(Items from a data source)
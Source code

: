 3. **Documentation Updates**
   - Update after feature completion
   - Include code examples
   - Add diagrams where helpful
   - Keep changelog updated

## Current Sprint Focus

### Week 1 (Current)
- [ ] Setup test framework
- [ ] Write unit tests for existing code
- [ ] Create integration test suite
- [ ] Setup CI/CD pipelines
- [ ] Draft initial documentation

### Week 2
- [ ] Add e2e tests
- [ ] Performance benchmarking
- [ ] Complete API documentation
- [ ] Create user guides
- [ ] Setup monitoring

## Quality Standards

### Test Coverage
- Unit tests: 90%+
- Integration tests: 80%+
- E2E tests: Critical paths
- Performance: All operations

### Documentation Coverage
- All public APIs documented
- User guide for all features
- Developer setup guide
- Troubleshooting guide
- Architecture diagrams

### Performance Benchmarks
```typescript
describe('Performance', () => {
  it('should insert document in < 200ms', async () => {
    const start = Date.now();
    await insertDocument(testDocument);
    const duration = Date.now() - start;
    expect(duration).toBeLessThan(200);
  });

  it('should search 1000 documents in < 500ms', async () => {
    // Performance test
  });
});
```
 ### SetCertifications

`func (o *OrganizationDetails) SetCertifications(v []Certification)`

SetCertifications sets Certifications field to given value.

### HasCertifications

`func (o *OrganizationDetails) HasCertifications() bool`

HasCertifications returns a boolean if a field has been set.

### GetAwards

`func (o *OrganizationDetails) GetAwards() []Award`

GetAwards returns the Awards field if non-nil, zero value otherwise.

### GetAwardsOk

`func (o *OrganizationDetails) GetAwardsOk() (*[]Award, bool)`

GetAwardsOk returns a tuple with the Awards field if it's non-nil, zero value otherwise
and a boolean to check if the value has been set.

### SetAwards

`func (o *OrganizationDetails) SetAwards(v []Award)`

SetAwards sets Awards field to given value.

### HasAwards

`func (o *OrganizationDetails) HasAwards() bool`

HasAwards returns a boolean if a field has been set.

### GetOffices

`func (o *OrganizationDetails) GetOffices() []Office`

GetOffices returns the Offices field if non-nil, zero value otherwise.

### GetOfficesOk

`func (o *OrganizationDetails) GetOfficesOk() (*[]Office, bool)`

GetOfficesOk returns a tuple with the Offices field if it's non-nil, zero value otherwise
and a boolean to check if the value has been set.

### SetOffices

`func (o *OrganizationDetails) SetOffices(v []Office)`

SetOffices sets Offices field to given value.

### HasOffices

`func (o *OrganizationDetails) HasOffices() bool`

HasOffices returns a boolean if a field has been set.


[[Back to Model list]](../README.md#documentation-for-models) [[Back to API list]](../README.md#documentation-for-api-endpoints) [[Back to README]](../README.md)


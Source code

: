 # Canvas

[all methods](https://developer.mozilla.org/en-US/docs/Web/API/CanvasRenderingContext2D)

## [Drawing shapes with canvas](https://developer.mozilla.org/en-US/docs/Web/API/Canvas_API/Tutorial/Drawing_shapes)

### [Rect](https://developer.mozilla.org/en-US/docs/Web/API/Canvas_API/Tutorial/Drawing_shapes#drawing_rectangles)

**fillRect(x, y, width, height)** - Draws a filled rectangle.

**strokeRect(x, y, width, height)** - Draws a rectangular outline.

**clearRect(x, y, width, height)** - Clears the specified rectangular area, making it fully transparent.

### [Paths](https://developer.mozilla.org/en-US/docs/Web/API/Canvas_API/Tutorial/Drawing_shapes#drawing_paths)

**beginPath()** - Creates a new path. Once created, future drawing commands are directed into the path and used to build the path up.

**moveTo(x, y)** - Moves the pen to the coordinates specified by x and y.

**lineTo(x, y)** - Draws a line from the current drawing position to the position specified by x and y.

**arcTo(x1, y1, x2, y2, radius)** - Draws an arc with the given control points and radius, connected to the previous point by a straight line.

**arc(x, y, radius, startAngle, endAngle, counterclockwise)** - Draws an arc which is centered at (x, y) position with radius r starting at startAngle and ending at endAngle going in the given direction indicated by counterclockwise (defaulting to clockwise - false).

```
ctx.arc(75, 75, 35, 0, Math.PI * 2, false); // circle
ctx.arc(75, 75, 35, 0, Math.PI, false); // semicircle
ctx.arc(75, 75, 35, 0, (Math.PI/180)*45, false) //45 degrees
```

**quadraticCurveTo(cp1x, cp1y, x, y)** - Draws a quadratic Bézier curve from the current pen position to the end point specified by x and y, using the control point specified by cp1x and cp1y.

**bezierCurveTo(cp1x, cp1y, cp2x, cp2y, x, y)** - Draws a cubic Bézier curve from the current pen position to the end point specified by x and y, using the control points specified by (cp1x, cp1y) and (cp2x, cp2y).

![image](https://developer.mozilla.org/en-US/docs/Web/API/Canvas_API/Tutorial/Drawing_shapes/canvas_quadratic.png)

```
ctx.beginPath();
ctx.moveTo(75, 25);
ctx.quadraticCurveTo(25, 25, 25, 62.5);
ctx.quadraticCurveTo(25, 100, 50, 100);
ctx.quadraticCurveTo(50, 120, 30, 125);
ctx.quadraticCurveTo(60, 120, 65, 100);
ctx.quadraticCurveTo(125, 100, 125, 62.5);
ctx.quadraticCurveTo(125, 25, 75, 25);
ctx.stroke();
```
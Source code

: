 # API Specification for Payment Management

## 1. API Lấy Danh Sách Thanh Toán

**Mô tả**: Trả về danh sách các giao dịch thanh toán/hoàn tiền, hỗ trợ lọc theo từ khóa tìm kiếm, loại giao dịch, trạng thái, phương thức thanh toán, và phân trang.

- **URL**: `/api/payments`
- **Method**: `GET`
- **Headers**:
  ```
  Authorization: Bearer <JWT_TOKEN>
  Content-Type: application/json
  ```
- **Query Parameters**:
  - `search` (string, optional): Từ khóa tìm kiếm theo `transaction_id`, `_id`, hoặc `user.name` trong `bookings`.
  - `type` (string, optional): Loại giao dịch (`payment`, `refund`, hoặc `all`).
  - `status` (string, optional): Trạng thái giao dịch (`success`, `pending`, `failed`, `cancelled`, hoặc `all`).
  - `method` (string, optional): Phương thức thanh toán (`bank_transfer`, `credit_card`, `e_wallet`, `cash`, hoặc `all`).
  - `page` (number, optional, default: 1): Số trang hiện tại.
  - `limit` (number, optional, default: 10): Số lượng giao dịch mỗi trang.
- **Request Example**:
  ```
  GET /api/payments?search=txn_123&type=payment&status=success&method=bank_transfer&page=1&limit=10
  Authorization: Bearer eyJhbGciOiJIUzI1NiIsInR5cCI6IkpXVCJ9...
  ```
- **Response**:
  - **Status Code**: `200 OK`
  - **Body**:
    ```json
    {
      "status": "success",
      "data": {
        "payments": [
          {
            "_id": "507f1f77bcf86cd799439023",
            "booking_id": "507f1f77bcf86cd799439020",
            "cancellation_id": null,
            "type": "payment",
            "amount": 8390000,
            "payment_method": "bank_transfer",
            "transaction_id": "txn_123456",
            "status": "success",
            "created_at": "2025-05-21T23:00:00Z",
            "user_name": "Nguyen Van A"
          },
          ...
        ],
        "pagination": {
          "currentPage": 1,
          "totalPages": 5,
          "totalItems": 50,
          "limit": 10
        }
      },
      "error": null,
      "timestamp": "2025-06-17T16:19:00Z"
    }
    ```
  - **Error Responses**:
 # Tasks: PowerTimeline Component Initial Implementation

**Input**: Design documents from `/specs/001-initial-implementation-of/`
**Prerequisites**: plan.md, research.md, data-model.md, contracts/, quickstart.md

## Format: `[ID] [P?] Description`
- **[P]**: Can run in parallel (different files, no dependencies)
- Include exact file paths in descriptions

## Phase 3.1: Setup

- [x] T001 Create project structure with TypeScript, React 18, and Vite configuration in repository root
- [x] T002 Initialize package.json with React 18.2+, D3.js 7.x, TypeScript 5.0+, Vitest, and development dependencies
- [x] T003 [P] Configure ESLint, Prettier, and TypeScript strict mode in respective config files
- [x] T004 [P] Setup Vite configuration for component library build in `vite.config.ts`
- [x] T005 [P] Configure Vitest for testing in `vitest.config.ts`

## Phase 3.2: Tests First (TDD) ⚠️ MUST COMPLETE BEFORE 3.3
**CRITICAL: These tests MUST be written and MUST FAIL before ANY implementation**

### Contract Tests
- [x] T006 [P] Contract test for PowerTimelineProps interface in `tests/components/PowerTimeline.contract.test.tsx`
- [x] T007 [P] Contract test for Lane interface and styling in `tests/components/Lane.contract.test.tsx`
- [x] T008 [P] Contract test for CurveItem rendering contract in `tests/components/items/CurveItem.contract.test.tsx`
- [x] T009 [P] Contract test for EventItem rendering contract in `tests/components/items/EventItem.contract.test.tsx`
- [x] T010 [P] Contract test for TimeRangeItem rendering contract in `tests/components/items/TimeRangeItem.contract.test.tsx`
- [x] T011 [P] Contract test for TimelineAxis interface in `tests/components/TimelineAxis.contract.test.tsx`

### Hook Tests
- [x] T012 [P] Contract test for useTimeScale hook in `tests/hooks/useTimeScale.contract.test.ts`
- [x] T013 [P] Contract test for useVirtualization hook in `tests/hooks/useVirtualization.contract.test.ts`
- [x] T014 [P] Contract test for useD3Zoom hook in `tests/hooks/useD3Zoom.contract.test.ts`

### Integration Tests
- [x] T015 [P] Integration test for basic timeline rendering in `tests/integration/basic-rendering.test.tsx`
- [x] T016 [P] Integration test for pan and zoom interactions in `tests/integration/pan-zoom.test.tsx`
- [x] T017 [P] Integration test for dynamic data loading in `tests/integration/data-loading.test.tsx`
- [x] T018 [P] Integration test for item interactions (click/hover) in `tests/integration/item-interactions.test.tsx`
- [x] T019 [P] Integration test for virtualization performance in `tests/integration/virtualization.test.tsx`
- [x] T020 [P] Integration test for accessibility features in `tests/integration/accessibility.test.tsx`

PROBLEM REQUIREMENTS: Report how many lines in the data include the string "khóa", giving nothing but that number.

ANSWER TO THE PROBLEM: 2